Los superhéroes no son ninguna novedad para la humanidad. Siempre existieron con cualidades más o menos similares. Y como siempre, cada superhombre representó los valores y temores de la sociedad que lo vio nacer. Algunos superhéroes, incluso, tienen sus hazañas relatadas en textos sagrados. Pensemos en los patrones en común: una actitud inmensamente desinteresada en servir a un fin superior a todos. Una forma de ser tan desprendida que puede llevar a la propia ruina si el fin no es conseguido. Puede ser el bienestar general o la supervivencia del mundo. Valores morales superiores a los del promedio de la época en que surgieron. Una fuerza de voluntad a prueba de todo. Y, por sobre todas las cosas, la capacidad extrema de sobreponerse a cualquier traspié y de hacer de cada trauma una virtud. Algo que hoy llamamos resiliencia.

Puedo estar hablando de Superman, Hércules o Noé y su arca. Y todos tienen una debilidad, algo que puede arruinarlos, incluso los más poderosos. Es curioso como la humanidad se mantiene firme en ese pensamiento a lo largo de los milenios: el invencible Aquiles tenía su talón indefenso y a Superman se lo voltea con un cacho de kriptonita. Ni siquiera la derrota queda en manos de un villano sino en quien sepa aprovechar su vulnerabilidad.

Cuando era chico, como todo niño de bien, fantaseaba con ser Superman, o Batman o Spiderman.

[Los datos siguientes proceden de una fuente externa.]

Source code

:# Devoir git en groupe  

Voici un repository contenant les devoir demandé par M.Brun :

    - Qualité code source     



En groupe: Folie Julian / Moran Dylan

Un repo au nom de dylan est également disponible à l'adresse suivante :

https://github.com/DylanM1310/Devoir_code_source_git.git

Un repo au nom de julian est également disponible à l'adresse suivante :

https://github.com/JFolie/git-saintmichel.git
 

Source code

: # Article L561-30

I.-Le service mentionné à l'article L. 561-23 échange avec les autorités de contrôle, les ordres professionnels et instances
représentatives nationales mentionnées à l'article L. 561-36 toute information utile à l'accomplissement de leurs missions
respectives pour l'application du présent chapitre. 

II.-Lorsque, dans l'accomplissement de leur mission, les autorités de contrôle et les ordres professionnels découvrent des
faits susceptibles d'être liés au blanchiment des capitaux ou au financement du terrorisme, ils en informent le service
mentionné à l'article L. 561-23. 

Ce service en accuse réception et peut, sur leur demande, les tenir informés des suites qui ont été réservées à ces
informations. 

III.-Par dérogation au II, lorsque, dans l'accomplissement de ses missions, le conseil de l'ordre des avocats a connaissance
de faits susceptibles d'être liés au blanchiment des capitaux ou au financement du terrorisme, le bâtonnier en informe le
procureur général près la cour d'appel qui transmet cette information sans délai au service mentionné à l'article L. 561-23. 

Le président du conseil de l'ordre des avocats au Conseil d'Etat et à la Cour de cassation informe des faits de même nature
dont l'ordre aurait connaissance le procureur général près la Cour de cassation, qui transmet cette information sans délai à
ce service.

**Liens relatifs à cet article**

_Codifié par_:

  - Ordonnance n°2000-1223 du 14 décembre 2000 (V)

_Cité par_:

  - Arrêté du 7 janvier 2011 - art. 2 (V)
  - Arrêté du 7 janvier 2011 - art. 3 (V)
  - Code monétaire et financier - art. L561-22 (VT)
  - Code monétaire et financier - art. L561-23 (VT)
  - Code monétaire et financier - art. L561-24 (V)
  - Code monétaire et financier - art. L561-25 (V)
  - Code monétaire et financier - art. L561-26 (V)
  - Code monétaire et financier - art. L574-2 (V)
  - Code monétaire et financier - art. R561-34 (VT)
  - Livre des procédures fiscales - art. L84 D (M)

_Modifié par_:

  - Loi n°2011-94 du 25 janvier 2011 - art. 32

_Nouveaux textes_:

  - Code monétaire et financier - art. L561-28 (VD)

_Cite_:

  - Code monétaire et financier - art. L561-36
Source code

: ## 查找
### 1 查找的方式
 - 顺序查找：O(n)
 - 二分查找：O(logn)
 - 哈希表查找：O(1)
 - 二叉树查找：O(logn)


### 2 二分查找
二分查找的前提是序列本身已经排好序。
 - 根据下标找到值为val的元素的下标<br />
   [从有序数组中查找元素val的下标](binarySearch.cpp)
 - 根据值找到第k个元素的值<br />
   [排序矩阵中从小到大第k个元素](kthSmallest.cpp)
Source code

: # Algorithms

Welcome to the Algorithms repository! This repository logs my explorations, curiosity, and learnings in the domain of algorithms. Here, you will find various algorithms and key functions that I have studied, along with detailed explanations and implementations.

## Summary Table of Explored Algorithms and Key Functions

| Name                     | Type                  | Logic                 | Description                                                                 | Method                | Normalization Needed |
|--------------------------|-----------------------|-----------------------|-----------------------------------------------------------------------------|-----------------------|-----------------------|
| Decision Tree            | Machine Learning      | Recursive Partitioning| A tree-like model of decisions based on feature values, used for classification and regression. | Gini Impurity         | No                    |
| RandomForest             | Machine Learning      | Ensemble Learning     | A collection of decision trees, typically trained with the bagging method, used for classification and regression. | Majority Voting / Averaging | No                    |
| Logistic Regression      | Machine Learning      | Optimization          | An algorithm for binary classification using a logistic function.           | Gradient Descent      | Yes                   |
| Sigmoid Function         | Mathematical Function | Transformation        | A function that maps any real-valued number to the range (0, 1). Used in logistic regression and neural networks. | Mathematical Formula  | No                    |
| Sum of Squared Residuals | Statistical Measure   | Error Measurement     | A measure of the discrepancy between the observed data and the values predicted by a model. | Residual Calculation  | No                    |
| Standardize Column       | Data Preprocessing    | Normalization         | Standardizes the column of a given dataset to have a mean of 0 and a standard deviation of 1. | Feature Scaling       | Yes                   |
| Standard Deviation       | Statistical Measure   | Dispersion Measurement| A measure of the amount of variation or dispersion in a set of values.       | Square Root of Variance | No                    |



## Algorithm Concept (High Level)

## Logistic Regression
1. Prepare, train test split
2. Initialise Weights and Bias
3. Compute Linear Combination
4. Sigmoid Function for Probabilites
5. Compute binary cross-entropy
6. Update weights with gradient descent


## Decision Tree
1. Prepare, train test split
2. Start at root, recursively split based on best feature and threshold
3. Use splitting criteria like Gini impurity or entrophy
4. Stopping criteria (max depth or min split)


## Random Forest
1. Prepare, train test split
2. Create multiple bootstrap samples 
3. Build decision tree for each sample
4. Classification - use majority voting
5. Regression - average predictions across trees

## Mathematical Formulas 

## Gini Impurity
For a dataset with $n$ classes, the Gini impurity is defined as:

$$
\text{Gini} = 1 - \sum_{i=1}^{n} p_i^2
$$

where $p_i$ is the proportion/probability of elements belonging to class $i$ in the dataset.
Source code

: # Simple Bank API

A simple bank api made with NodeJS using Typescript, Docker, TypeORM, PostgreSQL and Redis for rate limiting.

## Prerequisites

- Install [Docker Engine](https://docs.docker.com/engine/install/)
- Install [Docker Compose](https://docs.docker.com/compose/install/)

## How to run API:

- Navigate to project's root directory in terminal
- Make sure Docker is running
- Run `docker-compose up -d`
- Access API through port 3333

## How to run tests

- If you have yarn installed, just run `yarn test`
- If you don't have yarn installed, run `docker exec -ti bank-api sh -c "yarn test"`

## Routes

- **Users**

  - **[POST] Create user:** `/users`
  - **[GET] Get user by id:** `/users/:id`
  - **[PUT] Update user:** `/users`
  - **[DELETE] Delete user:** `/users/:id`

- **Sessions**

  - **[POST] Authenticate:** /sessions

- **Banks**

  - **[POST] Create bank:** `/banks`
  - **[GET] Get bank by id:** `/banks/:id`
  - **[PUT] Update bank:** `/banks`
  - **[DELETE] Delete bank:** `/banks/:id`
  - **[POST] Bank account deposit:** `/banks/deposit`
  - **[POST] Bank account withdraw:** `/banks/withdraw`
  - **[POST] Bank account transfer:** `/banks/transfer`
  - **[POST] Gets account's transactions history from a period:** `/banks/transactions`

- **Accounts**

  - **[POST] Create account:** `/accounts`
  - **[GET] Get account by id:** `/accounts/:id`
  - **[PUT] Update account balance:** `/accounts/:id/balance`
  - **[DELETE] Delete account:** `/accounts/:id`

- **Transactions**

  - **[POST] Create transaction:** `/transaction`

Con un dejo de madurez, puedo decir que nadie en su sano juicio desearía pagar el precio de acceso. Kal-El puede ser la criatura suprema absoluta. Pero no tiene a nadie de su civilización. Desapareció completamente con un par de excepciones: un puñado de delincuentes expulsados antes de que todo se fuera al tacho.

¿Quién, en su sano juicio, podría desear ser Batman en toda su historia? Es el rey del trauma, la mayor de las pesadillas: ser testigo impotente del homicidio de tus padres en plena infancia. Y, por lo que tenemos entendido, sin un solo pariente que pueda hacerse cargo.

Cuando uno se hace adulto y comienza a indagar en la psiquis de estos personajes, algunos pueden pasar de largo, los geeks me correrán por el lado de cosas que ignoro y otros me llamarán exagerado. Pero todo período histórico tuvo héroes y villanos legendarios, mitológicos. Nuestros superhéroes no son muy distintos a los miles de dioses, ninfas, nereidas y demás integrantes de los universos mitológicos griegos, romanos, nórdicos o de la civilización que elijamos. Y en todos ellos están plasmados los deseos, miedos y panoramas de sus tiempos.

Quizá el hilo conductor de los superhéroes modernos –los del último siglo, al menos– es que sabemos quién está del lado del bien y quién del lado del mal. Incluso cuando tenemos a alguien que va y viene, tipo Gatúbela, queda tan, pero tan aclarado que sabemos y sentimos sus contradicciones. Porque sabemos quiénes son los buenos y quiénes los malos.

No recuerdo, no tengo memoria de algún episodio de juegos de mi infancia en que alguno de los niños que me rodaban quisieran jugar a ser el Pingüino, Lex Luthor o el Duende Verde. Y sin embargo…

Hace ya un tiempo que algo que veía pasar como un scrolleo más de mi pulgar por la pantalla del celular en alguna red social, se convirtió en algo demasiado presente: frases amenazantes de reivindicaciones dudosas acompañadas del rostro de un hijo de puta. Ficticio, pero hijo de puta al fin y al cabo, con todo lo que representa ser un auténtico hijo de puta.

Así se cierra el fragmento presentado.